No livro, um jornalista que comparece a um comício de Windrip o descreve como uma pessoa "quase analfabeta, um mentiroso público facilmente detectável", além de classificar suas ideias de "quase estúpidas".
É possível estabelecer um paralelo entre aquela época e a atual?
Após a vitória do populista Donald Trump, da votação dos britânicos a favor do Brexit e do avanço dos partidos de extrema-direita na Europa, a questão divide os historiadores.
"Não são épocas iguais, nunca é a mesma coisa, mas as reações são as mesmas", afirma o historiador francês Pascal Blanchard, coautor do ensaio "Os anos 30 estão de volta".
"Estamos atravessando um período de cataclismo", alertou o renomado historiador britânico Simon Schama após a eleição de Trump, ao recordar que Hitler chegou ao poder por meio de eleições nos anos 1930.
Sem chegar tão longe, alguns apontam semelhança entre as duas épocas.
A tempestade econômica provocada pela crise das "subprimes" nos Estados Unidos em 2008 remete à Grande Depressão de 1930, provocada pela queda da Bolsa de 1929. Desanimados, ressentidos e irritados com a elite financeira e política, os trabalhadores pobres e os desempregados temiam pelo futuro de seus filhos.

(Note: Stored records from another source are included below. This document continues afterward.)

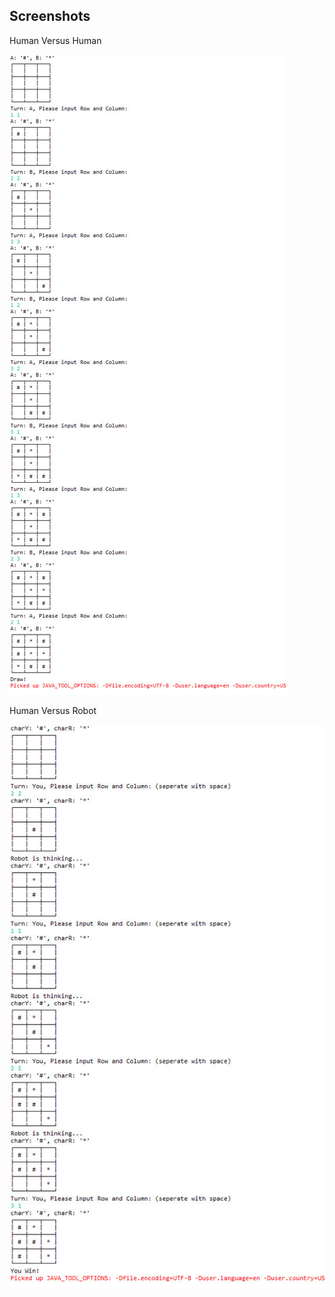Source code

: ﻿## Screenshots

Human Versus Human

![human-human](https://github.com/dylanchu/Tic-Tac-Toe/raw/master/hh.jpg)

Human Versus Robot

![human-robot](https://github.com/dylanchu/Tic-Tac-Toe/raw/master/hr.jpg)

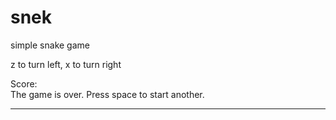 # snek
simple snake game

z to turn left, x to turn right

<canvas width="320" height="320" id="canvas"></canvas>
<div>Score: <span id="score"></span></div>
<div id="gameOverMessage">
	The game is over. Press space to start another.
</div>
<hr/>


<script type="text/javascript" src="snek.js"></script>
<script type="text/javascript">

	document.addEventListener("DOMContentLoaded", function(event) { 
		
		var canvas = document.getElementById("canvas");

		var gameOverMessage = document.getElementById("gameOverMessage");
		var scoreElement = document.getElementById("score");

		addSnekGame(canvas, 0.05, {
			gameOverDidChange: function(gameOver) {
				gameOverMessage.hidden = !gameOver;
			},
			scoreDidChange: function(score) {
				scoreElement.innerHTML = score;
			}
		});

	});

</script>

Alguns começaram a demonstrar receio em relação aos judeus e estrangeiros, a nostalgia por um passado idealizado cresceu, com um temor difuso do inimigo, dentro e fora das fronteira. Naquele período, a ameaça era o comunismo. Hoje é o islã radical.
Os anos 1930 também se caracterizaram pelo aumento das transações internacionais, o desenvolvimento dos transportes marítimos e aéreos, a produção em massa, os filmes de Hollywood, entre outros fatores, dando a impressão de que o tempo acelerava e as distâncias se tornavam menores.

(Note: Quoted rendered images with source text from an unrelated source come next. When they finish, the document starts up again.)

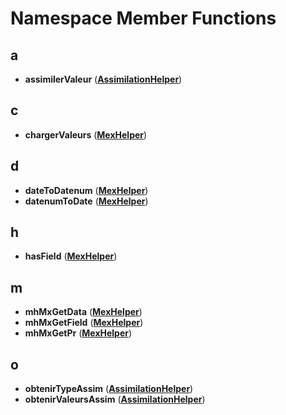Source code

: 
# Namespace Member Functions



## a

* **assimilerValeur** ([**AssimilationHelper**](namespaceAssimilationHelper.md))


## c

* **chargerValeurs** ([**MexHelper**](namespaceMexHelper.md))


## d

* **dateToDatenum** ([**MexHelper**](namespaceMexHelper.md))
* **datenumToDate** ([**MexHelper**](namespaceMexHelper.md))


## h

* **hasField** ([**MexHelper**](namespaceMexHelper.md))


## m

* **mhMxGetData** ([**MexHelper**](namespaceMexHelper.md))
* **mhMxGetField** ([**MexHelper**](namespaceMexHelper.md))
* **mhMxGetPr** ([**MexHelper**](namespaceMexHelper.md))


## o

* **obtenirTypeAssim** ([**AssimilationHelper**](namespaceAssimilationHelper.md))
* **obtenirValeursAssim** ([**AssimilationHelper**](namespaceAssimilationHelper.md))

Blanchard situa nesta década trágica "um princípio de globalização", que gerou medos culturais e econômicos parecidos aos de hoje.
- Papel da Alemanha -
Para o britânico Antony Beevor, historiador best-seller e especialista na história da Europa, a comparação não faz sentido.

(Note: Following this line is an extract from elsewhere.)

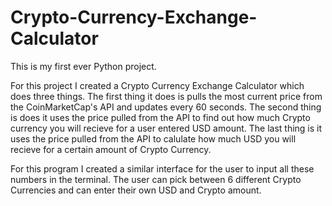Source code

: # Crypto-Currency-Exchange-Calculator

This is my first ever Python project. 

For this project I created a Crypto Currency Exchange Calculator which does three things. The first thing it does is pulls the most current price from the CoinMarketCap's API and updates every 60 seconds. The second thing is does it uses the price pulled from the API to find out how much Crypto currency you will recieve for a user entered USD amount. The last thing is it uses the price pulled from the API to calulate how much USD you will recieve for a certain amount of Crypto Currency.

For this program I created a similar interface for the user to input all these numbers in the terminal. The user can pick between 6 different Crypto Currencies and can enter their own USD and Crypto amount.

"Para os alarmistas é muito fácil cair na tentação de estabelecer simples paralelos históricos", escreveu em uma análise.
Seu compatriota Ian Kershaw, conhecido pelos estudos sobre Adolf Hitler, admite que durante suas pesquisas sobre a Europa no período entre 1914 e 1949, detectou algumas semelhanças que "provocam arrepios".
Um dos exemplos é a Áustria, onde a extrema-direita pode vencer a eleição presidencial em dezembro.
"Mas eu não acredito que voltaremos ao período negro da década de 1930 porque existem grandes diferenças, assim como semelhanças superficiais", explicou à AFP.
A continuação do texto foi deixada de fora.